Director John Jencks and producer Jay Taylor’s UK production and financing outfit Electric Shadow Company boasts an ambitious slate. Titles include producing Rupert Sanders’ reimagining of James O’Barr’s comic book The Crow, starring Bill Skarsgard and FKA Twigs — which FilmNation Entertainment is introducing to buyers at Cannes — in addition to a slew of projects in development, including Zoo director Colin McIvor’s Beeswing.
Jencks (chair) and Taylor (CEO)have been building up Electric Shadow Company for 17 years. They met as teenagers, moving in the same west London social circles. Jencks headed off to study film at New York Film Academy, while Taylor produced the zeitgeisty Channel 4 music show Popworld, before transitioning into features, working for The Weinstein Company and Working Title. Jencks returned from the US and the pair reconnected and made short film The Vicious Circle Of Success. In 2005 they formed their own outfit, Sane and Diddly, alongside producer Alexa Seligman (who later left the company in 2017), rebranding to Electric Shadow Company in 2008.
“We were pretty good at production, we had that experience. But the other side of the business, the marketing side, we weren’t particularly clued up on,” says Taylor. They cut their teeth on self-funded feature The Fold, which Jencks directed, before using gap funding to make Amy Heckerling’s 2012 comedy horror Vamps. Features including The Hallow, Love Me Like You Do and Swallows And Amazons followed.
Squaring the cube
The Hippopotamus — based on the comic novel by Stephen Fry and starring Roger Allam — had the makings of the outfit’s breakthrough project, with UK distributor Metrodome attached, until, that is, the distributor went into administration, leaving Jencks and Taylor to put the feature out themselves.
To keep cash coming in, the company launched J Cubed Film Finance, with film financier Joe Simpson and a variety of senior lenders. Through this, Jencks and Taylor began providing feature films with gap funding. This model was a success, with J Cubed securing more than 30 deals in the space of 18 months, for titles including Out Of The Blue, Danger Close: The Battle Of Long Tan and Guns Akimbo. Through Electric Shadow Company, the duo also helped finance Philip Barantini’s recent Bafta contender Boiling Point.

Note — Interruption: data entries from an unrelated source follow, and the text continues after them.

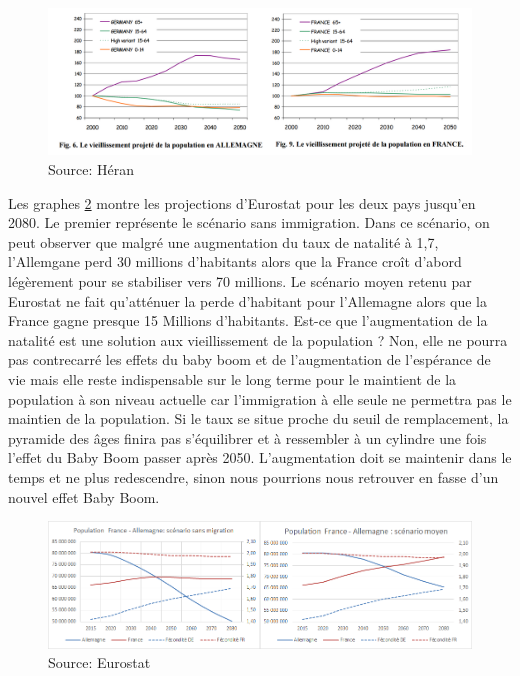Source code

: \begin{figure}[h!]
    \begin{center}
        \includegraphics[scale=0.4]{document/vieillissement.png}
        \caption{Source: Héran\citep[pp.5-6]{heran}}
        \label{vieillissement}
    \end{center}
\end{figure}

Les graphes \ref{FR-DE_natalite.png} montre les projections d’Eurostat\citep{eurostat_europop13} pour les deux pays jusqu’en 2080. Le premier représente le scénario sans immigration. Dans ce scénario, on peut observer que malgré une augmentation du taux de natalité à 1,7, l’Allemgane perd 30 millions d’habitants alors que la France croît d’abord légèrement pour se stabiliser vers 70 millions. Le scénario moyen retenu par Eurostat\citep{eurostat_europop13} ne fait qu’atténuer la perde d’habitant pour l’Allemagne alors que la France gagne presque 15 Millions d’habitants. Est-ce que l’augmentation de la natalité est une solution aux vieillissement de la population ? Non, elle ne pourra pas contrecarré les effets du baby boom et de l’augmentation de l’espérance de vie mais elle reste indispensable sur le long terme pour le maintient de la population à son niveau actuelle car l’immigration à elle seule ne permettra pas le maintien de la population. Si le taux se situe proche du seuil de remplacement, la pyramide des âges finira pas s'équilibrer et à ressembler à un cylindre une fois l’effet du Baby Boom passer après 2050. L’augmentation doit se maintenir dans le temps et ne plus redescendre, sinon nous pourrions nous retrouver en fasse d’un nouvel effet Baby Boom. 

\begin{figure}[h!]
    \begin{center}
        \includegraphics[scale=0.6]{document/FR-DE_natalite.png}
        \caption{Source: Eurostat\citep{eurostat_europop13}}
        \label{FR-DE_natalite.png}
    \end{center}
\end{figure}

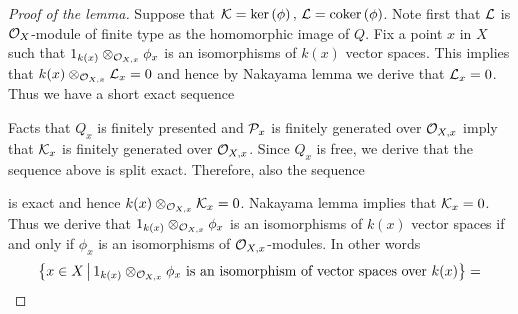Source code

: \begin{proof}[Proof of the lemma]
Suppose that ${\mathcal K} = \mathrm{ker}\left(\phi\right),\,{\mathcal L} = \mathrm{coker}\left(\phi\right)$. Note first that ${\mathcal L}$ is ${\mathcal O}_X$-module of finite type as the homomorphic image of $Q$. Fix a point $x$ in $X$ such that $1_{k(x)}\otimes_{{\mathcal O}_{X,x}}\phi_{x}$ is an isomorphisms of $k(x)$ vector spaces. This implies that $k(x)\otimes_{{\mathcal O}_{X,x}}{\mathcal L}_x = 0$ and hence by Nakayama lemma we derive that ${\mathcal L}_{x} = 0$. Thus we have a short exact sequence
\begin{center}
\end{center}
Facts that $Q_{x}$ is finitely presented and ${\mathcal P}_{x}$ is finitely generated over ${\mathcal O}_{X,x}$ imply that ${\mathcal K}_{x}$ is finitely generated over ${\mathcal O}_{X,x}$. Since $Q_{x}$ is free, we derive that the sequence above is split exact. Therefore, also the sequence
\begin{center}
\end{center}
is exact and hence $k(x)\otimes_{{\mathcal O}_{X,x}}{\mathcal K}_{x} = 0$. Nakayama lemma implies that ${\mathcal K}_{x} = 0$. Thus we derive that $1_{k(x)}\otimes_{{\mathcal O}_{X,x}}\phi_{x}$ is an isomorphisms of $k(x)$ vector spaces if and only if $\phi_{x}$ is an isomorphisms of ${\mathcal O}_{X,x}$-modules. In other words
$$\big\{x\in X\,\big|\,1_{k(x)}\otimes_{{\mathcal O}_{X,x}}\phi_{x}\mbox{ is an isomorphism of vector spaces over }k(x)\big\} = $$

\end{proof}
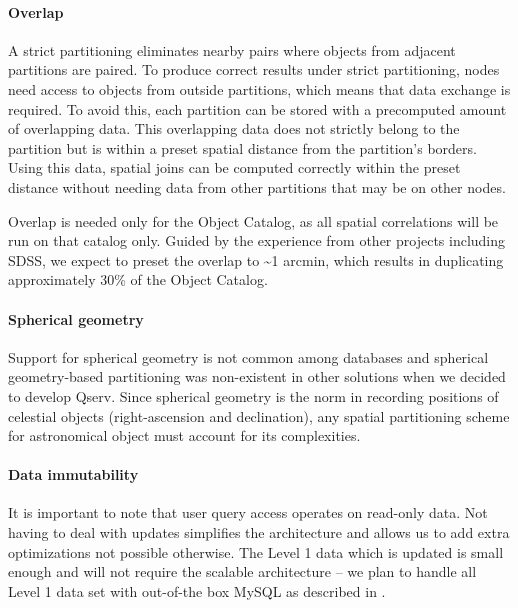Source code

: \documentclass[DM,lsstdraft,toc]{lsstdoc}
\begin{document}
\paragraph{Overlap}\label{overlap}

A strict partitioning eliminates nearby pairs where objects from
adjacent partitions are paired. To produce correct results under strict
partitioning, nodes need access to objects from outside partitions,
which means that data exchange is required. To avoid this, each
partition can be stored with a precomputed amount of overlapping data.
This overlapping data does not strictly belong to the partition but is
within a preset spatial distance from the partition's borders. Using
this data, spatial joins can be computed correctly within the preset
distance without needing data from other partitions that may be on other
nodes.

Overlap is needed only for the Object Catalog, as all spatial
correlations will be run on that catalog only. Guided by the experience
from other projects including SDSS, we expect to preset the overlap to
\textasciitilde{}1 arcmin, which results in duplicating approximately
30\% of the Object Catalog.

\paragraph{Spherical geometry}\label{spherical-geometry}

Support for spherical geometry is not common among databases and
spherical geometry-based partitioning was non-existent in other
solutions when we decided to develop Qserv. Since spherical geometry is
the norm in recording positions of celestial objects (right-ascension
and declination), any spatial partitioning scheme for astronomical
object must account for its complexities.

\paragraph{Data immutability}\label{data-immutability}

It is important to note that user query access operates on read-only
data. Not having to deal with updates simplifies the architecture and
allows us to add extra optimizations not possible otherwise. The Level 1
data which is updated is small enough and will not require the scalable
architecture -- we plan to handle all Level 1 data set with out-of-the
box MySQL as described in .
\end{document}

But Electric Shadow Company had its own creative itch that needed scratching. “We started to think, ‘We’re doing all this work getting other people’s films made, and we’re not doing any of our own stuff,’” recalls Jencks. The company has thus relaunched with a renewed interest in in-house development, and a focus on acquiring UK rights to the projects the outfit is involved in. Two new hires have been made to reflect the company’s refresh, taking the total number of full-time employees to six.
Isabel Freer is head of development of all TV and documentary features, and is also responsible for sourcing new intellectual property to develop, finance and produce. Freer’s previous credits include as a co-producer on Nick Hamm’s The Journey, and as an executive on The Uncertain Kingdom, a feature development fund launched by Jencks.
Kwesi Dickson has joined as head of production finance, having previously worked as a producer on MJ Bassett’s Rogue and Magnus Martens’ SAS: Red Notice, both Electric Shadow Company executive produced.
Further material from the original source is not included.